IX Ziekte tijdens gebruikmaking van de BAPO-regeling
Als de werknemer tijdens het genieten van BAPO-verlof ziek wordt, blijft het verlof doorlopen (geen opschortende werking). Gedurende de periode van de eerste ziektedag tot 12 maanden na deze eerste ziektedag bedraagt het salaris 100% van het door de BAPO-regeling verminderde salaris. De hoogte van het salaris na deze periode tot 24 maanden na de eerste ziektedag bedraagt 70% van het salaris zonder vermindering wegens gebruik van de BAPO-regeling, dus 70% van het oorspronkelijke 100%-salaris.
Bij de toepassing van artikel 13 sub a van de ZAR geldt het volgende:
– De loondoorbetaling van 100% betreft het door deze regeling verminderde maandsalaris;
– De loondoorbetaling van 70% betreft het maandsalaris dat de werknemer zou hebben ontvangen indien hij geen gebruik zou maken van deze regeling.
X Anticumulatie nieuwe inkomsten
Tijdens het genieten van BAPO-verlof is een anticumulatie-regeling van toepassing. Deze houdt in dat alle nieuwe inkomsten (zowel in als buiten het onderwijs) gekort worden op het salaris. De korting kan niet meer bedragen dan het verschil tussen het salaris met inachtneming van deze regeling en het salaris dat de werknemer zou genieten als deeltijder met een gelijke feitelijke jaartaak. De werknemer houdt dus altijd recht op het salaris dat een overeenkomstige deeltijder verdient.

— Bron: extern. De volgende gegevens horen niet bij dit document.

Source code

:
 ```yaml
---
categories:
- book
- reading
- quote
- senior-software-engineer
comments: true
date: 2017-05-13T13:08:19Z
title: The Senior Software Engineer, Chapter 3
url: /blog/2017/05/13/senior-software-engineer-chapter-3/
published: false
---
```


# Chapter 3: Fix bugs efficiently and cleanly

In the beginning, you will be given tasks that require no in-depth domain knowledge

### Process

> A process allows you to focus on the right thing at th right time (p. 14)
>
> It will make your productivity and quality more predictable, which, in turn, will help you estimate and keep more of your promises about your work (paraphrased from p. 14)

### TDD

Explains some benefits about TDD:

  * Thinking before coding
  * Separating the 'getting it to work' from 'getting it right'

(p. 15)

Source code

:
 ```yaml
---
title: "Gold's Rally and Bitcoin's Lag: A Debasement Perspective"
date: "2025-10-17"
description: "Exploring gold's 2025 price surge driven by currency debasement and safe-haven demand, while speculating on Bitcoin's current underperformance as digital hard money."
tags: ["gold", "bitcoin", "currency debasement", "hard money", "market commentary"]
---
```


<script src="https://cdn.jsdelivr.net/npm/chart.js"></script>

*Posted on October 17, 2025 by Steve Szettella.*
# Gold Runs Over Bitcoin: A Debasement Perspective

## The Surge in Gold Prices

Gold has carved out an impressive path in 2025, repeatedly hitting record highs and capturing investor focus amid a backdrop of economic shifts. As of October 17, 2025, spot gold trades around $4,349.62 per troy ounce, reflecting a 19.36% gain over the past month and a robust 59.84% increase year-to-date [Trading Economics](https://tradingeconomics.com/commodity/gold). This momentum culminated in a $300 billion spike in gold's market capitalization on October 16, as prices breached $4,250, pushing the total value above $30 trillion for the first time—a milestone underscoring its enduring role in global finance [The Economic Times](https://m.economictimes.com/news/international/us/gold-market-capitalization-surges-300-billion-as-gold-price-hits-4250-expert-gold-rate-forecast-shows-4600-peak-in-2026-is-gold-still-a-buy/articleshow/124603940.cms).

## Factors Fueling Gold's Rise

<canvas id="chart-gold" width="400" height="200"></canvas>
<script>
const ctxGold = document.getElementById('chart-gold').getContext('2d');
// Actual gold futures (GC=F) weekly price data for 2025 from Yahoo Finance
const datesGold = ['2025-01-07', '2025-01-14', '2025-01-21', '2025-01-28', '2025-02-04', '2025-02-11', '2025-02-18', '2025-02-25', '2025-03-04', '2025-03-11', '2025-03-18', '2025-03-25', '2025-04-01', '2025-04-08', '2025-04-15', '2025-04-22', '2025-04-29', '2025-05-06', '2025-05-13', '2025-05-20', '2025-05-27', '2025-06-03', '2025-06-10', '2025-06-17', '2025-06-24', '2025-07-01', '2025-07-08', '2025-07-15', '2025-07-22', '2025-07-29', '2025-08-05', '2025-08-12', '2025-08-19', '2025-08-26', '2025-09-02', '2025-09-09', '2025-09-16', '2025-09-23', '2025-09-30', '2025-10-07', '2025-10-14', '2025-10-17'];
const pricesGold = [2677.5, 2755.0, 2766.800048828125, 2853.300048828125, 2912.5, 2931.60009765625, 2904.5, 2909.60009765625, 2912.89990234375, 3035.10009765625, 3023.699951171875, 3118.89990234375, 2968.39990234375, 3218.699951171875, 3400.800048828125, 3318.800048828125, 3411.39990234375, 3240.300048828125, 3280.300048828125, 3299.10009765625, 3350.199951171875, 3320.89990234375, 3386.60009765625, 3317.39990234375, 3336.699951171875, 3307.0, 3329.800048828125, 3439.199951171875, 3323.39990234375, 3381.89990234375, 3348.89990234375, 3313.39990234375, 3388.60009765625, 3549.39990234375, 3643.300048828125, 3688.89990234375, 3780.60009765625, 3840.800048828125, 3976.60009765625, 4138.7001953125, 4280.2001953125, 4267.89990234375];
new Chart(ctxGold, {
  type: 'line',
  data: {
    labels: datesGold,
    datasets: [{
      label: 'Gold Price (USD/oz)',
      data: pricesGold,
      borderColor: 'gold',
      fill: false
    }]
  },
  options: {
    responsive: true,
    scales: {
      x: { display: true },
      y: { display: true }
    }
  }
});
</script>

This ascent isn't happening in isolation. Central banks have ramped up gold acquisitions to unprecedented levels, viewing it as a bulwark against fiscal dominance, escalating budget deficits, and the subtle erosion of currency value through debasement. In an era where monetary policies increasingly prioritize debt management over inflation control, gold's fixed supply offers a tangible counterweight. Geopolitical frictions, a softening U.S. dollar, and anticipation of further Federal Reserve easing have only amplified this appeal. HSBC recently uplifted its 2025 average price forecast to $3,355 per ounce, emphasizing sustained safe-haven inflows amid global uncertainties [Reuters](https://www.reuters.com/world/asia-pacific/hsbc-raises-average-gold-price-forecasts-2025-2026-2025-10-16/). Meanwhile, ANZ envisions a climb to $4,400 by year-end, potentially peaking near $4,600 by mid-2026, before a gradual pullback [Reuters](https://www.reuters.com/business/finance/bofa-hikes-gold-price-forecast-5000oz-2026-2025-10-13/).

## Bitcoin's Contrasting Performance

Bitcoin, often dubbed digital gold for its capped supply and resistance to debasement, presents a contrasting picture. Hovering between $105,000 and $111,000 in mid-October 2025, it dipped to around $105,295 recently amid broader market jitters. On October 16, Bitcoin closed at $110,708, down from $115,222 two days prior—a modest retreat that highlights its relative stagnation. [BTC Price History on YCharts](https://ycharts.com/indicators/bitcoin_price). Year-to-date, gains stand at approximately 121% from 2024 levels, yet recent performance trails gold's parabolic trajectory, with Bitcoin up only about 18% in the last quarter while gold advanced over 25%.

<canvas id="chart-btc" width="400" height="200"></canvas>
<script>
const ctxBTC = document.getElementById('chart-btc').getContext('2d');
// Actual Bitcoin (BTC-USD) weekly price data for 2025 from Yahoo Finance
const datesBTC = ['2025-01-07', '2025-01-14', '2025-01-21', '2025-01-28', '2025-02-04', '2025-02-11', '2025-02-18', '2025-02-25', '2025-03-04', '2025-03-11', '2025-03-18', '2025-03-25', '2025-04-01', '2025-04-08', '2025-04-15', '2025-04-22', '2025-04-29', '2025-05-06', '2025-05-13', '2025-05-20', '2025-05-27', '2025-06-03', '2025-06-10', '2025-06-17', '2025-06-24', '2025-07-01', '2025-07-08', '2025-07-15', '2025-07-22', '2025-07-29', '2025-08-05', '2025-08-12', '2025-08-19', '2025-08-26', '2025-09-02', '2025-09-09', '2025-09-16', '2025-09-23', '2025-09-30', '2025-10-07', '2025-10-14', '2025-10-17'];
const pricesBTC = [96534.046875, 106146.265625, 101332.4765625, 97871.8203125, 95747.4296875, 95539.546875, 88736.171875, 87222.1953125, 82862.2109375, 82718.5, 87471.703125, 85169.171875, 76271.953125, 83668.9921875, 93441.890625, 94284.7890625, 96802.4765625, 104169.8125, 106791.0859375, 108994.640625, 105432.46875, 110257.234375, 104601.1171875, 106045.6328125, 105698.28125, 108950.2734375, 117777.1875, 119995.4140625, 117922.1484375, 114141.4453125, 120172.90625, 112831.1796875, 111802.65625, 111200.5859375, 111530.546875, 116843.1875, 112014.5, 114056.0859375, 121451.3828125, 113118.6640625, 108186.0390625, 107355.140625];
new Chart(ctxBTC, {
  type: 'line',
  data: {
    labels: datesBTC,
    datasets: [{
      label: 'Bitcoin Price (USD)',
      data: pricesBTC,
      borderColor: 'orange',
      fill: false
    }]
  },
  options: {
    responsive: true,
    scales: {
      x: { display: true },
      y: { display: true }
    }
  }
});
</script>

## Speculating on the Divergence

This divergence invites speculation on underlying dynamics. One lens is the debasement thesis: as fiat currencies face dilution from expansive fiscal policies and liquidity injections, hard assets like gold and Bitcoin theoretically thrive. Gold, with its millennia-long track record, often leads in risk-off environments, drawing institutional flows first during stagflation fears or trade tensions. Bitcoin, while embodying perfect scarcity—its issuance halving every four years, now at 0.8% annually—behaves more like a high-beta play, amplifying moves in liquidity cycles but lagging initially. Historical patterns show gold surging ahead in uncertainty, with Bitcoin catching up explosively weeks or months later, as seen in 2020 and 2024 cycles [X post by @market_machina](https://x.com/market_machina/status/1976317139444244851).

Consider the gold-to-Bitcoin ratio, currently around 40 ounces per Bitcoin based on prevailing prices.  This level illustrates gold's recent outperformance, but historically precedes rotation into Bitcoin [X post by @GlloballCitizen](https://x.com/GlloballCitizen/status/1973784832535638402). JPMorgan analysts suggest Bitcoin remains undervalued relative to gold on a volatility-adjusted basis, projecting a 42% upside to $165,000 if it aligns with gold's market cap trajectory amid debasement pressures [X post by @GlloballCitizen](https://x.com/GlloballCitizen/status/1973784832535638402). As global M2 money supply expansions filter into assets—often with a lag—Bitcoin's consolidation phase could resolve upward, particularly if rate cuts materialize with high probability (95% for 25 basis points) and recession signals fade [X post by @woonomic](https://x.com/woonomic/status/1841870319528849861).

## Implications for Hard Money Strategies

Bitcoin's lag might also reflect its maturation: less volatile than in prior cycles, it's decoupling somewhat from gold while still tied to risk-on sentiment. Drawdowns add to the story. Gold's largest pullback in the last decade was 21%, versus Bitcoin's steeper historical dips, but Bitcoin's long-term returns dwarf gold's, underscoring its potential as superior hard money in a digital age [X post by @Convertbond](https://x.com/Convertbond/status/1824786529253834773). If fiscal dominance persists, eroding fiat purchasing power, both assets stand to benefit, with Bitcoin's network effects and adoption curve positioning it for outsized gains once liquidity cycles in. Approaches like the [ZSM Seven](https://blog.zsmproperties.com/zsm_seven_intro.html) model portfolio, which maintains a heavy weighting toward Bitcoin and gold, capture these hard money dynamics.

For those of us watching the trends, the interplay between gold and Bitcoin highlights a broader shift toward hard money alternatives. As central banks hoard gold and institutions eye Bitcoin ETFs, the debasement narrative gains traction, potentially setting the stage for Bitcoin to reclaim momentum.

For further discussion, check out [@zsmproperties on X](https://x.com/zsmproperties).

Toelichting op Artikel IX.
Paragraaf IX beoogt een zekere mitigering aan te brengen als iemand vanwege langdurige ziekte een lager loon ontvangt. Op het moment dat het percentage van de loondoorbetaling daalt (van 100% naar 70%), wordt het genomen over een breder loonbegrip, nl. het loon zonder BAPO-inhouding. Is op een werknemer de ZAR, zoals deze gold op 30 april 2018, van toepassing dan geldt het volgende. De 45% grens van het tweede lid van artikel 5 ZAR slaat op de door de BAPO verminderde betrekkingsomvang. Voorbeeld met betrekking tot het eerste lid van artikel 5 ZAR. Een werknemer heeft een betrekkingsomvang van 1,0 fte en BAPO-verlof voor één dag (20% van de betrekkingsomvang). Het bruto salaris na BAPO-aftrek is: 100% – (35% van 20%)= 93%.
Na 12 maanden ziekteverlof hervat de werknemer voor één dag zijn werk. Eén dag is 25% van de door de BAPO verminderde betrekkingsomvang.
Het salaris bedraagt dan: (25% van 93%) + (75% van 70%) = 75,75% van het oorspronkelijke 100%-salaris. Voor deze werknemer geldt dat hij aan de 45%-grens van het tweede lid van artikel 5 ZAR voldoet als hij weer voor tenminste 45% van 80% = 36% van zijn oorspronkelijke betrekkingsomvang (1,0 fte) zijn werk heeft hervat. Als hij ook overigens aan de voorwaarden van het tweede lid voldoet, bedraagt zijn salaris dan 93% van zijn oorspronkelijke salaris.